The Drama.—The ancient theatre of the Greeks and Romans was continued under some of its grosser and more popular forms at Constantinople, in Italy, and in many other parts of the falling and fallen empire, far into the Middle Ages. But, under whatever disguise it appeared, it was essentially heathenish; for, from first to last, it was mythological, both in tone and in substance. As such, of course, it was rebuked and opposed by the Christian Church, which, favored by the confusion and ignorance of the times, succeeded in overthrowing it, though not without a long contest, and not until its degradation and impurity had rendered it worthy of its fate and of the anathemas pronounced against it by Tertullian and Saint Augustin.[405]

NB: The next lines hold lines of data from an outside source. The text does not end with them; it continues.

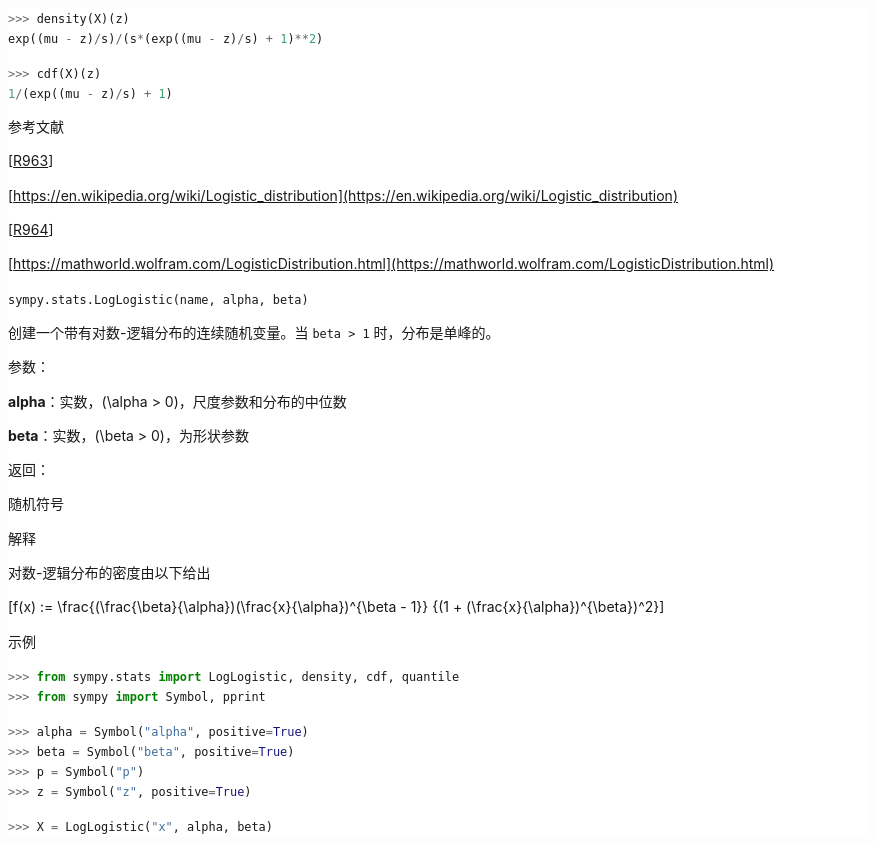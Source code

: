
 ```py
>>> density(X)(z)
exp((mu - z)/s)/(s*(exp((mu - z)/s) + 1)**2) 
```

```py
>>> cdf(X)(z)
1/(exp((mu - z)/s) + 1) 
```

参考文献

[[R963](#id68)]

[https://en.wikipedia.org/wiki/Logistic_distribution](https://en.wikipedia.org/wiki/Logistic_distribution)

[[R964](#id69)]

[https://mathworld.wolfram.com/LogisticDistribution.html](https://mathworld.wolfram.com/LogisticDistribution.html)

```py
sympy.stats.LogLogistic(name, alpha, beta)
```

创建一个带有对数-逻辑分布的连续随机变量。当 `beta > 1` 时，分布是单峰的。

参数：

**alpha**：实数，\(\alpha > 0\)，尺度参数和分布的中位数

**beta**：实数，\(\beta > 0\)，为形状参数

返回：

随机符号

解释

对数-逻辑分布的密度由以下给出

\[f(x) := \frac{(\frac{\beta}{\alpha})(\frac{x}{\alpha})^{\beta - 1}} {(1 + (\frac{x}{\alpha})^{\beta})^2}\]

示例

```py
>>> from sympy.stats import LogLogistic, density, cdf, quantile
>>> from sympy import Symbol, pprint 
```

```py
>>> alpha = Symbol("alpha", positive=True)
>>> beta = Symbol("beta", positive=True)
>>> p = Symbol("p")
>>> z = Symbol("z", positive=True) 
```

```py
>>> X = LogLogistic("x", alpha, beta) 
```
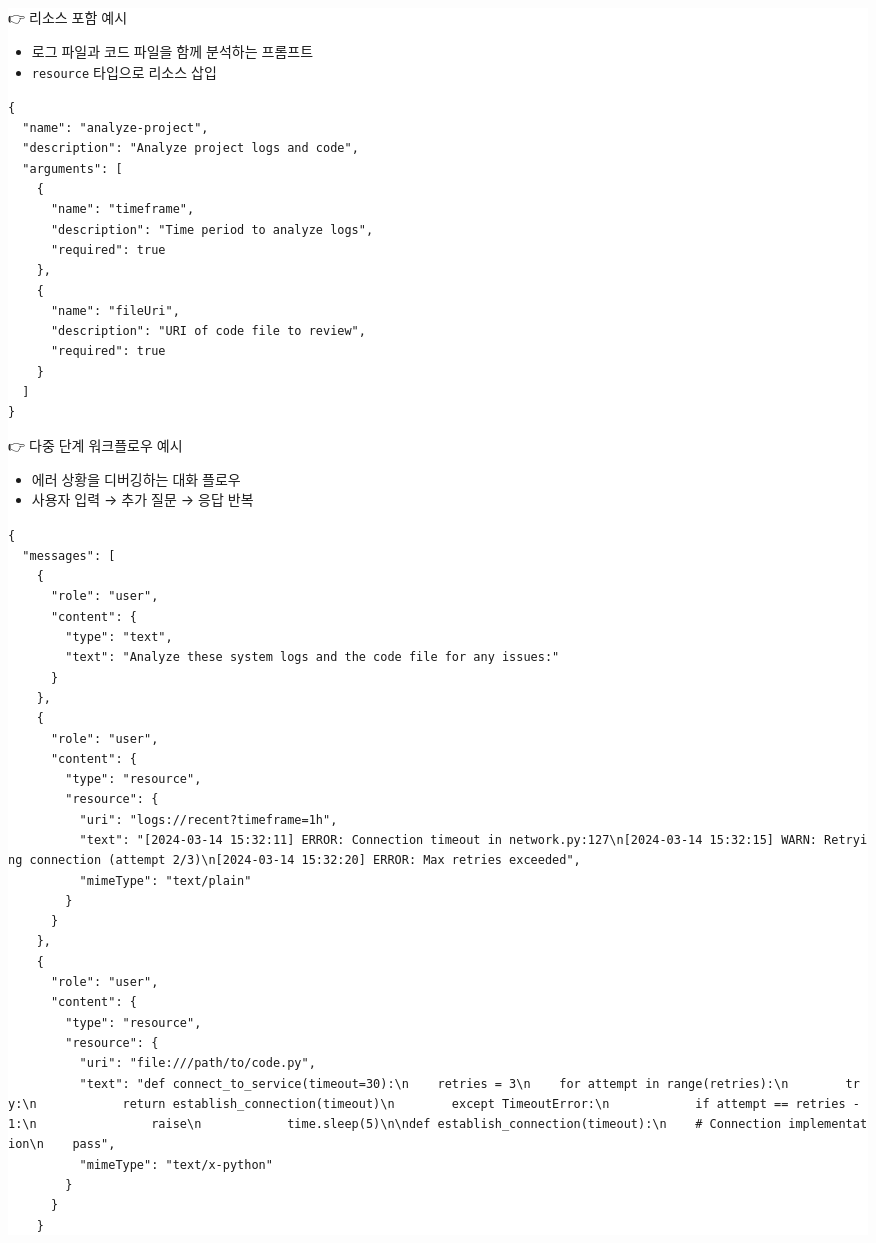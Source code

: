 👉 리소스 포함 예시

- 로그 파일과 코드 파일을 함께 분석하는 프롬프트
- `resource` 타입으로 리소스 삽입

```tsx
{
  "name": "analyze-project",
  "description": "Analyze project logs and code",
  "arguments": [
    {
      "name": "timeframe",
      "description": "Time period to analyze logs",
      "required": true
    },
    {
      "name": "fileUri",
      "description": "URI of code file to review",
      "required": true
    }
  ]
}
```

👉 다중 단계 워크플로우 예시

- 에러 상황을 디버깅하는 대화 플로우
- 사용자 입력 → 추가 질문 → 응답 반복

```tsx
{
  "messages": [
    {
      "role": "user",
      "content": {
        "type": "text",
        "text": "Analyze these system logs and the code file for any issues:"
      }
    },
    {
      "role": "user",
      "content": {
        "type": "resource",
        "resource": {
          "uri": "logs://recent?timeframe=1h",
          "text": "[2024-03-14 15:32:11] ERROR: Connection timeout in network.py:127\n[2024-03-14 15:32:15] WARN: Retrying connection (attempt 2/3)\n[2024-03-14 15:32:20] ERROR: Max retries exceeded",
          "mimeType": "text/plain"
        }
      }
    },
    {
      "role": "user",
      "content": {
        "type": "resource",
        "resource": {
          "uri": "file:///path/to/code.py",
          "text": "def connect_to_service(timeout=30):\n    retries = 3\n    for attempt in range(retries):\n        try:\n            return establish_connection(timeout)\n        except TimeoutError:\n            if attempt == retries - 1:\n                raise\n            time.sleep(5)\n\ndef establish_connection(timeout):\n    # Connection implementation\n    pass",
          "mimeType": "text/x-python"
        }
      }
    }
```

A love for theatrical exhibitions, however, survived the extinction of these poor remains of the classical drama; and the priesthood, careful neither to make itself needlessly odious, nor to neglect any suitable method of increasing its own influence, seems early to have been willing to provide a substitute for the popular amusement it had destroyed. At any rate, a substitute soon appeared; and, coming as it did out of the ceremonies and commemorations of the religion of the times, its appearance was natural and easy. The greater festivals of the Church had for centuries been celebrated with whatever of pomp the rude luxury of ages so troubled could afford, and they now everywhere, from London to Rome, added a dramatic element to their former attractions. Thus, the manger at Bethlehem, with the worship of the shepherds and Magi, was, at a very early period, solemnly exhibited every year by a visible show before the altars of the churches at Christmas, as were the tragical events of the last days of the Saviour’s life during Lent and at the approach of Easter.
Gross abuses, dishonoring alike the priesthood and religion, were, no doubt, afterwards mingled with these representations, both while they were given in dumb show, and when, by the addition of dialogue, they became what were called Mysteries; but, in many parts of Europe, the representations themselves, down to a comparatively late period, were found so well suited to the spirit of the times, that different Popes granted especial indulgences to the persons who frequented them, and they were in fact used openly and successfully, not only as means of amusement, but for the religious edification of an ignorant multitude. In England such shows prevailed for above four hundred years,—a longer period than can be assigned to the English national drama, as we now recognize it; while in Italy and other countries still under the influence of the See of Rome, they have, in some of their forms, been continued, for the edification and amusement of the populace, quite down to our own times.[406]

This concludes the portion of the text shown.